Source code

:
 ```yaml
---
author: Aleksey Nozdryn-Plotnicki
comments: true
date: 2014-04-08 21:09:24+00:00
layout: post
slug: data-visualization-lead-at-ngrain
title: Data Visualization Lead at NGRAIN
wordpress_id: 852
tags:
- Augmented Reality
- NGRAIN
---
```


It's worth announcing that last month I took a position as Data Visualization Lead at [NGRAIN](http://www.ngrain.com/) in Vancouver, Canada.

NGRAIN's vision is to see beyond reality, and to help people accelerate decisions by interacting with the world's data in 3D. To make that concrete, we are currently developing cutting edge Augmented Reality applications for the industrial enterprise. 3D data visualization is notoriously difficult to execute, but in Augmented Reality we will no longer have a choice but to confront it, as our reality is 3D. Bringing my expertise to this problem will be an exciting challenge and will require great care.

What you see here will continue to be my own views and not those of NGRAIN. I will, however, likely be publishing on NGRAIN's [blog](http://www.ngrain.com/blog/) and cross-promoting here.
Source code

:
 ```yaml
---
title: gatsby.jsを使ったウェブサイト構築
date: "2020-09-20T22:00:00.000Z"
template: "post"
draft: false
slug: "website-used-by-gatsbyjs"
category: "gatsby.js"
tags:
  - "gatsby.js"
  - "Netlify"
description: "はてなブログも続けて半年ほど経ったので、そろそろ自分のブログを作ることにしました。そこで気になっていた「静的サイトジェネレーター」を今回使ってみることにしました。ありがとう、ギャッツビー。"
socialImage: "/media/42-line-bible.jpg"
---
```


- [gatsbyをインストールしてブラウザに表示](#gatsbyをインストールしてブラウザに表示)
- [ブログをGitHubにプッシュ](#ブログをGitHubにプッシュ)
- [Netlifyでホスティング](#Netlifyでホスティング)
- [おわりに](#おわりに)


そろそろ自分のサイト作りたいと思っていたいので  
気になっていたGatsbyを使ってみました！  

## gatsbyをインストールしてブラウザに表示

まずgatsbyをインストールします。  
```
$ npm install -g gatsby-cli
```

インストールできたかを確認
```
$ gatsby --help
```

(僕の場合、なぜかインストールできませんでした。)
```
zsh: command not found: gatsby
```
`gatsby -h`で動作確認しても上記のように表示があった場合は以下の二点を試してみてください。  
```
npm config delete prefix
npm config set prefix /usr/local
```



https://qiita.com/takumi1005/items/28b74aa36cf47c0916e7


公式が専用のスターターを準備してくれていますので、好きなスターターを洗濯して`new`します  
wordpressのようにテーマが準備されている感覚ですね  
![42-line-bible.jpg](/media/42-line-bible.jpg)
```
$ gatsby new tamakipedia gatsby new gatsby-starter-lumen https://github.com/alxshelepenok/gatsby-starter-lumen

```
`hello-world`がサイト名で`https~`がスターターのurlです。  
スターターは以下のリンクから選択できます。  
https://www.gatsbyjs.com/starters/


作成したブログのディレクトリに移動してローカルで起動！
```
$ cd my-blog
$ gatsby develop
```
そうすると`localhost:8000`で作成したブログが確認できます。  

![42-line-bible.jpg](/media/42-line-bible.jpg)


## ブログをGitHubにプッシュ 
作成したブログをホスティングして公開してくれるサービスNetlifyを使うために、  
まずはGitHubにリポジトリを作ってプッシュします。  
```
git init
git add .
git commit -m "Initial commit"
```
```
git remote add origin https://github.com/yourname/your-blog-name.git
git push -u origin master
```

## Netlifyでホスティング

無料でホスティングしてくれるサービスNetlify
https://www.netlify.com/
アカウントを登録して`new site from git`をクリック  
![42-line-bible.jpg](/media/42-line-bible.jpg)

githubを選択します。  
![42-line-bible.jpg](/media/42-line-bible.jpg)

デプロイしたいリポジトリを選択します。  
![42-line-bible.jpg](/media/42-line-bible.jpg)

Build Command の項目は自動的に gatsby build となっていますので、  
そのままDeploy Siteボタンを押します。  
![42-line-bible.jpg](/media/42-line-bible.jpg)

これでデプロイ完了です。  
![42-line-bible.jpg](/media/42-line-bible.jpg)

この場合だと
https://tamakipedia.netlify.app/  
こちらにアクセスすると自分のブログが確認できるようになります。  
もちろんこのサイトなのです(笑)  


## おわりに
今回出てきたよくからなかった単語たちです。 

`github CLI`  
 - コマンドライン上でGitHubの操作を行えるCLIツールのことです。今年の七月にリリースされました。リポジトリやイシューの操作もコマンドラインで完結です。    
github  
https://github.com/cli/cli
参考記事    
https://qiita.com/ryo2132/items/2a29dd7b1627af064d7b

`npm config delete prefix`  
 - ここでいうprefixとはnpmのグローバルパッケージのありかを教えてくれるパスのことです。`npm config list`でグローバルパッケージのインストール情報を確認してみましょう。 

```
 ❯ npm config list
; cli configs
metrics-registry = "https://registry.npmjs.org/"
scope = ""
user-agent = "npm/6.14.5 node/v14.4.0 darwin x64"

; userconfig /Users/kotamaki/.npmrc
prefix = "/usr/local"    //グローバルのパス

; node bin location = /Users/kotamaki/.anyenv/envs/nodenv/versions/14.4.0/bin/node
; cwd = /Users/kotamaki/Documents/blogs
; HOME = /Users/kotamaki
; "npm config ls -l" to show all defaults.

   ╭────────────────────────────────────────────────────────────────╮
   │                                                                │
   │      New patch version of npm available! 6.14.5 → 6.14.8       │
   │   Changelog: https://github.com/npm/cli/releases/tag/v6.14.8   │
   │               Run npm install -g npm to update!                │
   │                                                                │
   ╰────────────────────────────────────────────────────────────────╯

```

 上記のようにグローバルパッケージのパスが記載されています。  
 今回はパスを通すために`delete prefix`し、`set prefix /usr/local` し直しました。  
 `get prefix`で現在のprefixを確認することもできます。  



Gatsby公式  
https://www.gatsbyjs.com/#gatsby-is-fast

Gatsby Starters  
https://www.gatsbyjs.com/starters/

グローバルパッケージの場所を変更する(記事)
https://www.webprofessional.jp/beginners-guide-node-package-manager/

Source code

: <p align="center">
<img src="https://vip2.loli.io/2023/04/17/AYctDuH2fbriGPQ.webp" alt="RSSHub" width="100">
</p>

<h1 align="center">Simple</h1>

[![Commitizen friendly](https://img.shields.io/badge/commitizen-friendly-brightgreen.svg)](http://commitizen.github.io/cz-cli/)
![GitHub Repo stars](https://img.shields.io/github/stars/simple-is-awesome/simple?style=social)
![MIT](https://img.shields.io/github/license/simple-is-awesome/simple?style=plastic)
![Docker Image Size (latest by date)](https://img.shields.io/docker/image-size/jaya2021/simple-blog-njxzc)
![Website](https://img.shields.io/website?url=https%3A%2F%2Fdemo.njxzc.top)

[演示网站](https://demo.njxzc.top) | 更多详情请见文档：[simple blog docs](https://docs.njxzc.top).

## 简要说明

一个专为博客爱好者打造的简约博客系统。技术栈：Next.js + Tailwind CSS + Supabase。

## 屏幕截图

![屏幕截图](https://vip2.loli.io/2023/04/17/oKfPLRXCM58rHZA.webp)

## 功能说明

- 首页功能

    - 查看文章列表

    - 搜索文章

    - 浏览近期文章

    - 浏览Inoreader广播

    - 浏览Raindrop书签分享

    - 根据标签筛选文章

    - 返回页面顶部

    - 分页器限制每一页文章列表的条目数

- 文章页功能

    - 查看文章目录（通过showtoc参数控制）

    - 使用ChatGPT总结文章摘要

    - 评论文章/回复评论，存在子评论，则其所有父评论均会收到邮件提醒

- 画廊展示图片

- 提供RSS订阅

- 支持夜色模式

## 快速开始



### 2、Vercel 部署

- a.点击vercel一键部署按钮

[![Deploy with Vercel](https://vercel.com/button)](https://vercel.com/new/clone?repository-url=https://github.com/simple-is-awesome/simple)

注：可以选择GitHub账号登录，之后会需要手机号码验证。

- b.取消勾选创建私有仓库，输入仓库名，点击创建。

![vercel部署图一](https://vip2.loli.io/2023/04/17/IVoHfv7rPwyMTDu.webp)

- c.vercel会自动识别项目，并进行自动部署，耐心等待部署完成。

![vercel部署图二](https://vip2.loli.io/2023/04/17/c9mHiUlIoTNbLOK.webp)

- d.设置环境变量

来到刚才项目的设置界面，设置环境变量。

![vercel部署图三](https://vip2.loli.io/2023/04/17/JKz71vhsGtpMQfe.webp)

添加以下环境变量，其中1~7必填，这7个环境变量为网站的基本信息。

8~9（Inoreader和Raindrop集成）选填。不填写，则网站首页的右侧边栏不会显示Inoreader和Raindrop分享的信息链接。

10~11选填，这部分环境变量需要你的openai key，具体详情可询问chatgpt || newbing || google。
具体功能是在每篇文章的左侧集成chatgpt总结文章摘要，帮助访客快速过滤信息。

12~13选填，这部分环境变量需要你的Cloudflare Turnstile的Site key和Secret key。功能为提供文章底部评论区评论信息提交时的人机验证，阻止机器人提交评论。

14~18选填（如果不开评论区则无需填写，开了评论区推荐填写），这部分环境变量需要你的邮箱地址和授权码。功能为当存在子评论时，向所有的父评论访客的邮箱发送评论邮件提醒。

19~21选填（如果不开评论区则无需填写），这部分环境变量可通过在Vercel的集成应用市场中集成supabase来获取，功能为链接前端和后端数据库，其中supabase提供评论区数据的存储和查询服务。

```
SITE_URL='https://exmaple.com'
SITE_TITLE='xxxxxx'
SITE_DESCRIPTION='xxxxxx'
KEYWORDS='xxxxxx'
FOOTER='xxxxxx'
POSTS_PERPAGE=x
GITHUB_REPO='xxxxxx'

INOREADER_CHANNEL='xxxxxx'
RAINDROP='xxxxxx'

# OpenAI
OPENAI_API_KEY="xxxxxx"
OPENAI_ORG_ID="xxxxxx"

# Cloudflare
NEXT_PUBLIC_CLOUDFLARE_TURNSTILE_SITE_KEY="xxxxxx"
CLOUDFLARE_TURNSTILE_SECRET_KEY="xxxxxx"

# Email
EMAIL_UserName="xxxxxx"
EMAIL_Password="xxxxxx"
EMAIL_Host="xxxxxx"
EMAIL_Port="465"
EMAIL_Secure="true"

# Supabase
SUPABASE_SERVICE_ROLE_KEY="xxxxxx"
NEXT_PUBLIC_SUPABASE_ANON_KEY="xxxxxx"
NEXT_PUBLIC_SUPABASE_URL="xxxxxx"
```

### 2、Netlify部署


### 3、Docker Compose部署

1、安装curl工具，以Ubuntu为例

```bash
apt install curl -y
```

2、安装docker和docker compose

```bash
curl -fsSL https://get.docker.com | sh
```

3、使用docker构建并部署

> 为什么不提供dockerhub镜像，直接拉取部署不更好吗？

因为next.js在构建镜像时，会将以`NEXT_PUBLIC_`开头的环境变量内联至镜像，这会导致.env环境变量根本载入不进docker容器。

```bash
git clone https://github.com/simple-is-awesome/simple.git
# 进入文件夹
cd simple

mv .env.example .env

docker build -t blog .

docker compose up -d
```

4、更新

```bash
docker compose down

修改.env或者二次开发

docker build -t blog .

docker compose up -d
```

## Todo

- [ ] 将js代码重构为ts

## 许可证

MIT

## Goal of the exercise:
Which lines of the listing above hold the word "Netlifyでホスティング"? Copy each of them.

## Solution to this task:
- [Netlifyでホスティング](#Netlifyでホスティング)
## Netlifyでホスティング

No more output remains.